> **EXERCISE**
Each line of the material is to be written out exactly.

________________

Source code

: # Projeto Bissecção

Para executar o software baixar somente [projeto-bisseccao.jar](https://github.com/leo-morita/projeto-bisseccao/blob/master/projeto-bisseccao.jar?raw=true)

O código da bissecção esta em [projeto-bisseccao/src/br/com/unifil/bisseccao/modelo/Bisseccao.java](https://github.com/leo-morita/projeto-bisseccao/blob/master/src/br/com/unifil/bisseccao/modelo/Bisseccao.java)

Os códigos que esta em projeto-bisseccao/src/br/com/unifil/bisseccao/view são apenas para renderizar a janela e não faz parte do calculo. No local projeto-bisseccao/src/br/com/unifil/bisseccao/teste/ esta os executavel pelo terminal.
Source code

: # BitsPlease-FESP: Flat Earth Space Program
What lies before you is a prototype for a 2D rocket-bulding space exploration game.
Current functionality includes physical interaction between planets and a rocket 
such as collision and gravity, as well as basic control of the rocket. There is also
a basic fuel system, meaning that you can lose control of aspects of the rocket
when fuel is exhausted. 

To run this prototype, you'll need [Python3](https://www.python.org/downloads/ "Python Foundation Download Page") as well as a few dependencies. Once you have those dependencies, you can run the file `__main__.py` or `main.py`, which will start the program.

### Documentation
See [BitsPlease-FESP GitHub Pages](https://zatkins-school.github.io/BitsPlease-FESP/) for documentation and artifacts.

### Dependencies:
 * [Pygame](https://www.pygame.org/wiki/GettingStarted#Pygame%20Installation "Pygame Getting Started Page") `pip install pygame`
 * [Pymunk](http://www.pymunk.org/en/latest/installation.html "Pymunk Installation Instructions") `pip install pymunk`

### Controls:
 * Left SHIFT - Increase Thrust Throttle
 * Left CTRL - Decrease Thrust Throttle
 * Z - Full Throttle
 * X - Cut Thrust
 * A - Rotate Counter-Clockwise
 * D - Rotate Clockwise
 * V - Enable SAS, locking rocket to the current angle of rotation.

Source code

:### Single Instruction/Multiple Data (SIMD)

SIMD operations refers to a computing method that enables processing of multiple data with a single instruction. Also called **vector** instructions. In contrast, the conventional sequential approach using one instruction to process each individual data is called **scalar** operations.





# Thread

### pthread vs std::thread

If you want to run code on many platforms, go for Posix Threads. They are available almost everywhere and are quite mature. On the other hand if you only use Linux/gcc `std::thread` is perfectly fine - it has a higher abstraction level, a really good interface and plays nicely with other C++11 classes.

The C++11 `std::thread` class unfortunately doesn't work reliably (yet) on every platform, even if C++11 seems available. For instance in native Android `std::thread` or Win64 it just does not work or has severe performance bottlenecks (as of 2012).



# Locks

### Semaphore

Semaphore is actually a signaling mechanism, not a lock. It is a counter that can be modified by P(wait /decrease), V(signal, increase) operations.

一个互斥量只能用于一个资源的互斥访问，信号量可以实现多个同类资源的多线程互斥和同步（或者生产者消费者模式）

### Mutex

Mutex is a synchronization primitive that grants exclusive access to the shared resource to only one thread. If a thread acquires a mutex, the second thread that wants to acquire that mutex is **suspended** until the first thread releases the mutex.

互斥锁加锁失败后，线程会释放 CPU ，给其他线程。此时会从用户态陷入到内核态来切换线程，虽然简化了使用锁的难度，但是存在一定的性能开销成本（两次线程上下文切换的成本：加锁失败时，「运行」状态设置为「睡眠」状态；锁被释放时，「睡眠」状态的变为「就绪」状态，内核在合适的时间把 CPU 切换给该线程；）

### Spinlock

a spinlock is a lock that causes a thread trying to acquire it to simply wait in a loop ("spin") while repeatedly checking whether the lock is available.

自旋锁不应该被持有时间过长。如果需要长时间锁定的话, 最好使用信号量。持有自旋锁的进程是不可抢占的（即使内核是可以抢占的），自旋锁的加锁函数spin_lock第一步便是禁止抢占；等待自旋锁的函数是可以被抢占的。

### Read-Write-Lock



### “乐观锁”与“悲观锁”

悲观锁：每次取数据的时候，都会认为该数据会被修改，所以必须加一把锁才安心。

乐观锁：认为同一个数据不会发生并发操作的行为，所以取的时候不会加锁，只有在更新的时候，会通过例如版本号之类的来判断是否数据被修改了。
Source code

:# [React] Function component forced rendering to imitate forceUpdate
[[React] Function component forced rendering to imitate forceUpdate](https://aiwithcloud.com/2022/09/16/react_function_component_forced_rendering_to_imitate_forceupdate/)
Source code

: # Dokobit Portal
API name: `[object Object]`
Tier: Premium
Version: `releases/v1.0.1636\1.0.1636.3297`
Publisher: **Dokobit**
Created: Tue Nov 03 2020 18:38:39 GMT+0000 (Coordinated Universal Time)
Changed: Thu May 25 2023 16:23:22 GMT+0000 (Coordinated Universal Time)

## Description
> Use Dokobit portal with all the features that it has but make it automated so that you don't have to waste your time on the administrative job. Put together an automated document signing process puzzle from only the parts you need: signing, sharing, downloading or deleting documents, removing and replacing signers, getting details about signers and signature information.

________________

> **EXERCISE OUTPUT**
Source code

: # Projeto Bissecção

Para executar o software baixar somente [projeto-bisseccao.jar](https://github.com/leo-morita/projeto-bisseccao/blob/master/projeto-bisseccao.jar?raw=true)

O código da bissecção esta em [projeto-bisseccao/src/br/com/unifil/bisseccao/modelo/Bisseccao.java](https://github.com/leo-morita/projeto-bisseccao/blob/master/src/br/com/unifil/bisseccao/modelo/Bisseccao.java)

Os códigos que esta em projeto-bisseccao/src/br/com/unifil/bisseccao/view são apenas para renderizar a janela e não faz parte do calculo. No local projeto-bisseccao/src/br/com/unifil/bisseccao/teste/ esta os executavel pelo terminal.
Source code

: # BitsPlease-FESP: Flat Earth Space Program
What lies before you is a prototype for a 2D rocket-bulding space exploration game.
Current functionality includes physical interaction between planets and a rocket 
such as collision and gravity, as well as basic control of the rocket. There is also
a basic fuel system, meaning that you can lose control of aspects of the rocket
when fuel is exhausted. 

To run this prototype, you'll need [Python3](https://www.python.org/downloads/ "Python Foundation Download Page") as well as a few dependencies. Once you have those dependencies, you can run the file `__main__.py` or `main.py`, which will start the program.

### Documentation
See [BitsPlease-FESP GitHub Pages](https://zatkins-school.github.io/BitsPlease-FESP/) for documentation and artifacts.

### Dependencies:
 * [Pygame](https://www.pygame.org/wiki/GettingStarted#Pygame%20Installation "Pygame Getting Started Page") `pip install pygame`
 * [Pymunk](http://www.pymunk.org/en/latest/installation.html "Pymunk Installation Instructions") `pip install pymunk`

### Controls:
 * Left SHIFT - Increase Thrust Throttle
 * Left CTRL - Decrease Thrust Throttle
 * Z - Full Throttle
 * X - Cut Thrust
 * A - Rotate Counter-Clockwise
 * D - Rotate Clockwise
 * V - Enable SAS, locking rocket to the current angle of rotation.

Source code

:### Single Instruction/Multiple Data (SIMD)

SIMD operations refers to a computing method that enables processing of multiple data with a single instruction. Also called **vector** instructions. In contrast, the conventional sequential approach using one instruction to process each individual data is called **scalar** operations.





# Thread

### pthread vs std::thread

If you want to run code on many platforms, go for Posix Threads. They are available almost everywhere and are quite mature. On the other hand if you only use Linux/gcc `std::thread` is perfectly fine - it has a higher abstraction level, a really good interface and plays nicely with other C++11 classes.

The C++11 `std::thread` class unfortunately doesn't work reliably (yet) on every platform, even if C++11 seems available. For instance in native Android `std::thread` or Win64 it just does not work or has severe performance bottlenecks (as of 2012).



# Locks

### Semaphore

Semaphore is actually a signaling mechanism, not a lock. It is a counter that can be modified by P(wait /decrease), V(signal, increase) operations.

一个互斥量只能用于一个资源的互斥访问，信号量可以实现多个同类资源的多线程互斥和同步（或者生产者消费者模式）

### Mutex

Mutex is a synchronization primitive that grants exclusive access to the shared resource to only one thread. If a thread acquires a mutex, the second thread that wants to acquire that mutex is **suspended** until the first thread releases the mutex.

互斥锁加锁失败后，线程会释放 CPU ，给其他线程。此时会从用户态陷入到内核态来切换线程，虽然简化了使用锁的难度，但是存在一定的性能开销成本（两次线程上下文切换的成本：加锁失败时，「运行」状态设置为「睡眠」状态；锁被释放时，「睡眠」状态的变为「就绪」状态，内核在合适的时间把 CPU 切换给该线程；）

### Spinlock

a spinlock is a lock that causes a thread trying to acquire it to simply wait in a loop ("spin") while repeatedly checking whether the lock is available.

自旋锁不应该被持有时间过长。如果需要长时间锁定的话, 最好使用信号量。持有自旋锁的进程是不可抢占的（即使内核是可以抢占的），自旋锁的加锁函数spin_lock第一步便是禁止抢占；等待自旋锁的函数是可以被抢占的。

### Read-Write-Lock



### “乐观锁”与“悲观锁”

悲观锁：每次取数据的时候，都会认为该数据会被修改，所以必须加一把锁才安心。

乐观锁：认为同一个数据不会发生并发操作的行为，所以取的时候不会加锁，只有在更新的时候，会通过例如版本号之类的来判断是否数据被修改了。
Source code

:# [React] Function component forced rendering to imitate forceUpdate
[[React] Function component forced rendering to imitate forceUpdate](https://aiwithcloud.com/2022/09/16/react_function_component_forced_rendering_to_imitate_forceupdate/)
Source code

: # Dokobit Portal
API name: `[object Object]`
Tier: Premium
Version: `releases/v1.0.1636\1.0.1636.3297`
Publisher: **Dokobit**
Created: Tue Nov 03 2020 18:38:39 GMT+0000 (Coordinated Universal Time)
Changed: Thu May 25 2023 16:23:22 GMT+0000 (Coordinated Universal Time)

## Description
> Use Dokobit portal with all the features that it has but make it automated so that you don't have to waste your time on the administrative job. Put together an automated document signing process puzzle from only the parts you need: signing, sharing, downloading or deleting documents, removing and replacing signers, getting details about signers and signature information.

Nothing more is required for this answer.